-- Opening Marker --
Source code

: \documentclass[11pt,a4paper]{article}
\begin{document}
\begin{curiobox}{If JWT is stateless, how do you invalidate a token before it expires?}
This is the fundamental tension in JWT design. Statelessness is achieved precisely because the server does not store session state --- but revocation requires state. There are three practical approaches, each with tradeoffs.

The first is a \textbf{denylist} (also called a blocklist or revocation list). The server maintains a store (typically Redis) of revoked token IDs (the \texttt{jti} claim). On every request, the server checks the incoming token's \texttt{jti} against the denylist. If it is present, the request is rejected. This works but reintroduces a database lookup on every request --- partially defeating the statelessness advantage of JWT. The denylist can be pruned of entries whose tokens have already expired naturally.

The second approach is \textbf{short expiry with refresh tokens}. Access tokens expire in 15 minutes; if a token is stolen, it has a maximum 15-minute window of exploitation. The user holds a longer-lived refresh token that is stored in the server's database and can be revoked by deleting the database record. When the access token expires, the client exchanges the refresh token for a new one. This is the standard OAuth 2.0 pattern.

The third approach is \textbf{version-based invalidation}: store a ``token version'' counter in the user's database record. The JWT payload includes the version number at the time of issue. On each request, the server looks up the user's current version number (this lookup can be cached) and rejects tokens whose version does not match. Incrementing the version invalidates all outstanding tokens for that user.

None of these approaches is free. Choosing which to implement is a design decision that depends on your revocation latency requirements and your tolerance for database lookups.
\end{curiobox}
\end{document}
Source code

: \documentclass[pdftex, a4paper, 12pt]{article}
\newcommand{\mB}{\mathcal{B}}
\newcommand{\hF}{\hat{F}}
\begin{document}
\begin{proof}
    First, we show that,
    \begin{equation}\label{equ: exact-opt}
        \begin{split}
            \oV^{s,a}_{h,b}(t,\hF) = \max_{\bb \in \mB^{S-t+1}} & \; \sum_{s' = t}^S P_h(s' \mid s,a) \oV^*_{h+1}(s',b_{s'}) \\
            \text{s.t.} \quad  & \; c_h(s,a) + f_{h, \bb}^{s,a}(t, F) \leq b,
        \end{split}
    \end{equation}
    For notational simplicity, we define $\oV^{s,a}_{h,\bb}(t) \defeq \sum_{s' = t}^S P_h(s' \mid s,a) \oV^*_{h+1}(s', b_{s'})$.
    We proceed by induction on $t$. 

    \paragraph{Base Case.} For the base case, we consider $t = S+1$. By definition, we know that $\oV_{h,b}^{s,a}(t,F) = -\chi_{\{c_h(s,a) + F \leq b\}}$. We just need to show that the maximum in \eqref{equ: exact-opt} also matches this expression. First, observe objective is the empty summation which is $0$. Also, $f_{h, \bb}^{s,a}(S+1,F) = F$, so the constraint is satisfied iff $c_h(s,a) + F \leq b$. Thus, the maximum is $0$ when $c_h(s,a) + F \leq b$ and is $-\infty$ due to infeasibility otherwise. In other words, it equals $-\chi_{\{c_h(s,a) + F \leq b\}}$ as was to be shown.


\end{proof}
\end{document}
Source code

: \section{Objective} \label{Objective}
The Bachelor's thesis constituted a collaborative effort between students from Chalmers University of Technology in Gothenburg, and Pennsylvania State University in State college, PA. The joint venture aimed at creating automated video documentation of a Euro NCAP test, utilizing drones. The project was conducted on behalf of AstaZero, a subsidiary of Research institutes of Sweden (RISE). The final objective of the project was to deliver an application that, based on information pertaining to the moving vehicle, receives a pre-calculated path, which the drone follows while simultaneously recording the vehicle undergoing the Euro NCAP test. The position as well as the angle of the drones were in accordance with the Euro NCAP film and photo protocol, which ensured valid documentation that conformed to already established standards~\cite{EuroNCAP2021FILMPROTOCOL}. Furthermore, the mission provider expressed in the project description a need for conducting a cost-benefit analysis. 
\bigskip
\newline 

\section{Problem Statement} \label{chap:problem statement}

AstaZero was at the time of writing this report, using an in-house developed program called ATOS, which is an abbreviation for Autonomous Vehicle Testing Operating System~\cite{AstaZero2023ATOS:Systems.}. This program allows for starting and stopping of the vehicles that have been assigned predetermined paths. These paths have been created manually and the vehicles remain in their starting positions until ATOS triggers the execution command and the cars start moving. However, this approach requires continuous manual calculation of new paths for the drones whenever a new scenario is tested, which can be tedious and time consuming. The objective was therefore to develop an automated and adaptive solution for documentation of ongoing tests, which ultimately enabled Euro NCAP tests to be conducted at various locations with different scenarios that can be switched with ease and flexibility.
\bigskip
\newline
-- Closing Marker --
TASK BRIEF: The expected output is the complete listing, word for word.

ANSWER SPACE:
Source code

: \documentclass[11pt,a4paper]{article}
\begin{document}
\begin{curiobox}{If JWT is stateless, how do you invalidate a token before it expires?}
This is the fundamental tension in JWT design. Statelessness is achieved precisely because the server does not store session state --- but revocation requires state. There are three practical approaches, each with tradeoffs.

The first is a \textbf{denylist} (also called a blocklist or revocation list). The server maintains a store (typically Redis) of revoked token IDs (the \texttt{jti} claim). On every request, the server checks the incoming token's \texttt{jti} against the denylist. If it is present, the request is rejected. This works but reintroduces a database lookup on every request --- partially defeating the statelessness advantage of JWT. The denylist can be pruned of entries whose tokens have already expired naturally.

The second approach is \textbf{short expiry with refresh tokens}. Access tokens expire in 15 minutes; if a token is stolen, it has a maximum 15-minute window of exploitation. The user holds a longer-lived refresh token that is stored in the server's database and can be revoked by deleting the database record. When the access token expires, the client exchanges the refresh token for a new one. This is the standard OAuth 2.0 pattern.

The third approach is \textbf{version-based invalidation}: store a ``token version'' counter in the user's database record. The JWT payload includes the version number at the time of issue. On each request, the server looks up the user's current version number (this lookup can be cached) and rejects tokens whose version does not match. Incrementing the version invalidates all outstanding tokens for that user.

None of these approaches is free. Choosing which to implement is a design decision that depends on your revocation latency requirements and your tolerance for database lookups.
\end{curiobox}
\end{document}
Source code

: \documentclass[pdftex, a4paper, 12pt]{article}
\newcommand{\mB}{\mathcal{B}}
\newcommand{\hF}{\hat{F}}
\begin{document}
\begin{proof}
    First, we show that,
    \begin{equation}\label{equ: exact-opt}
        \begin{split}
            \oV^{s,a}_{h,b}(t,\hF) = \max_{\bb \in \mB^{S-t+1}} & \; \sum_{s' = t}^S P_h(s' \mid s,a) \oV^*_{h+1}(s',b_{s'}) \\
            \text{s.t.} \quad  & \; c_h(s,a) + f_{h, \bb}^{s,a}(t, F) \leq b,
        \end{split}
    \end{equation}
    For notational simplicity, we define $\oV^{s,a}_{h,\bb}(t) \defeq \sum_{s' = t}^S P_h(s' \mid s,a) \oV^*_{h+1}(s', b_{s'})$.
    We proceed by induction on $t$. 

    \paragraph{Base Case.} For the base case, we consider $t = S+1$. By definition, we know that $\oV_{h,b}^{s,a}(t,F) = -\chi_{\{c_h(s,a) + F \leq b\}}$. We just need to show that the maximum in \eqref{equ: exact-opt} also matches this expression. First, observe objective is the empty summation which is $0$. Also, $f_{h, \bb}^{s,a}(S+1,F) = F$, so the constraint is satisfied iff $c_h(s,a) + F \leq b$. Thus, the maximum is $0$ when $c_h(s,a) + F \leq b$ and is $-\infty$ due to infeasibility otherwise. In other words, it equals $-\chi_{\{c_h(s,a) + F \leq b\}}$ as was to be shown.


\end{proof}
\end{document}
Source code

: \section{Objective} \label{Objective}
The Bachelor's thesis constituted a collaborative effort between students from Chalmers University of Technology in Gothenburg, and Pennsylvania State University in State college, PA. The joint venture aimed at creating automated video documentation of a Euro NCAP test, utilizing drones. The project was conducted on behalf of AstaZero, a subsidiary of Research institutes of Sweden (RISE). The final objective of the project was to deliver an application that, based on information pertaining to the moving vehicle, receives a pre-calculated path, which the drone follows while simultaneously recording the vehicle undergoing the Euro NCAP test. The position as well as the angle of the drones were in accordance with the Euro NCAP film and photo protocol, which ensured valid documentation that conformed to already established standards~\cite{EuroNCAP2021FILMPROTOCOL}. Furthermore, the mission provider expressed in the project description a need for conducting a cost-benefit analysis. 
\bigskip
\newline 

\section{Problem Statement} \label{chap:problem statement}

AstaZero was at the time of writing this report, using an in-house developed program called ATOS, which is an abbreviation for Autonomous Vehicle Testing Operating System~\cite{AstaZero2023ATOS:Systems.}. This program allows for starting and stopping of the vehicles that have been assigned predetermined paths. These paths have been created manually and the vehicles remain in their starting positions until ATOS triggers the execution command and the cars start moving. However, this approach requires continuous manual calculation of new paths for the drones whenever a new scenario is tested, which can be tedious and time consuming. The objective was therefore to develop an automated and adaptive solution for documentation of ongoing tests, which ultimately enabled Euro NCAP tests to be conducted at various locations with different scenarios that can be switched with ease and flexibility.
\bigskip
\newline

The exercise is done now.